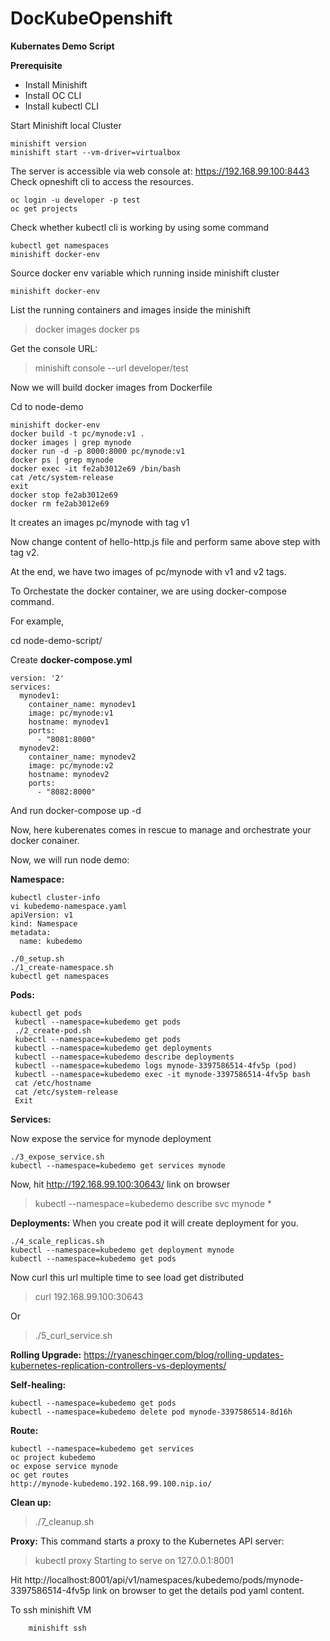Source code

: # DocKubeOpenshift
**Kubernates Demo Script**

**Prerequisite**

 - Install Minishift
 - Install OC CLI
 - Install kubectl CLI

Start Minishift local Cluster
 ```
 minishift version
 minishift start --vm-driver=virtualbox
 ```

The server is accessible via web console at:
    https://192.168.99.100:8443
Check opneshift cli to access the resources.

```
oc login -u developer -p test
oc get projects
```

Check whether kubectl cli is working by using some command

```
kubectl get namespaces
minishift docker-env
```

Source docker env variable which running inside minishift cluster

```
minishift docker-env
```

List the running containers and images inside the minishift

> docker images
> docker ps

Get the console URL:
> minishift console --url
> developer/test

Now we will build docker images from Dockerfile

Cd to node-demo

 ```
 minishift docker-env
 docker build -t pc/mynode:v1 .
 docker images | grep mynode
 docker run -d -p 8000:8000 pc/mynode:v1
 docker ps | grep mynode
 docker exec -it fe2ab3012e69 /bin/bash
 cat /etc/system-release
 exit
 docker stop fe2ab3012e69
 docker rm fe2ab3012e69
 ```

It creates an images pc/mynode with tag v1

Now change content of hello-http.js file and perform same above step with tag v2.

At the end, we have two images of pc/mynode with v1 and v2 tags.

To Orchestate the docker container, we are using docker-compose command.

For example,

cd node-demo-script/

Create **docker-compose.yml**

    version: '2'
    services:
      mynodev1:
        container_name: mynodev1
        image: pc/mynode:v1
        hostname: mynodev1
        ports:
          - "8081:8000"
      mynodev2:
        container_name: mynodev2
        image: pc/mynode:v2
        hostname: mynodev2
        ports:
          - "8082:8000"

And run docker-compose up -d

Now, here kuberenates comes in rescue to manage and orchestrate your docker conainer.

Now, we will run node demo:

**Namespace:**

    kubectl cluster-info
    vi kubedemo-namespace.yaml
    apiVersion: v1
    kind: Namespace
    metadata: 
      name: kubedemo

```
./0_setup.sh
./1_create-namespace.sh
kubectl get namespaces
```

**Pods:**

```
kubectl get pods
 kubectl --namespace=kubedemo get pods
 ./2_create-pod.sh
 kubectl --namespace=kubedemo get pods
 kubectl --namespace=kubedemo get deployments
 kubectl --namespace=kubedemo describe deployments
 kubectl --namespace=kubedemo logs mynode-3397586514-4fv5p (pod)
 kubectl --namespace=kubedemo exec -it mynode-3397586514-4fv5p bash
 cat /etc/hostname
 cat /etc/system-release
 Exit
```

**Services:**

Now expose the service for mynode deployment
```
./3_expose_service.sh
kubectl --namespace=kubedemo get services mynode
```

Now, hit http://192.168.99.100:30643/ link on browser

> kubectl --namespace=kubedemo describe svc mynode *

**Deployments:**
When you create pod it will create deployment for you.
```
./4_scale_replicas.sh
kubectl --namespace=kubedemo get deployment mynode
kubectl --namespace=kubedemo get pods
```

Now curl this url multiple time to see load get distributed 
> curl 192.168.99.100:30643

Or 

>./5_curl_service.sh

**Rolling Upgrade:**
https://ryaneschinger.com/blog/rolling-updates-kubernetes-replication-controllers-vs-deployments/

**Self-healing:**
```
kubectl --namespace=kubedemo get pods
kubectl --namespace=kubedemo delete pod mynode-3397586514-8d16h
```

**Route:**
```
kubectl --namespace=kubedemo get services
oc project kubedemo
oc expose service mynode
oc get routes
http://mynode-kubedemo.192.168.99.100.nip.io/
```

**Clean up:**
> ./7_cleanup.sh

**Proxy:**
This command starts a proxy to the Kubernetes API server:
> kubectl proxy 
	Starting to serve on 127.0.0.1:8001

Hit http://localhost:8001/api/v1/namespaces/kubedemo/pods/mynode-3397586514-4fv5p link on browser to get the details pod yaml content.

To ssh minishift VM
```
    minishift ssh
```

▸ Exercise objective
One number makes up the answer: the number of lines among the entries that include the word "test".

▸ Answer for this exercise
2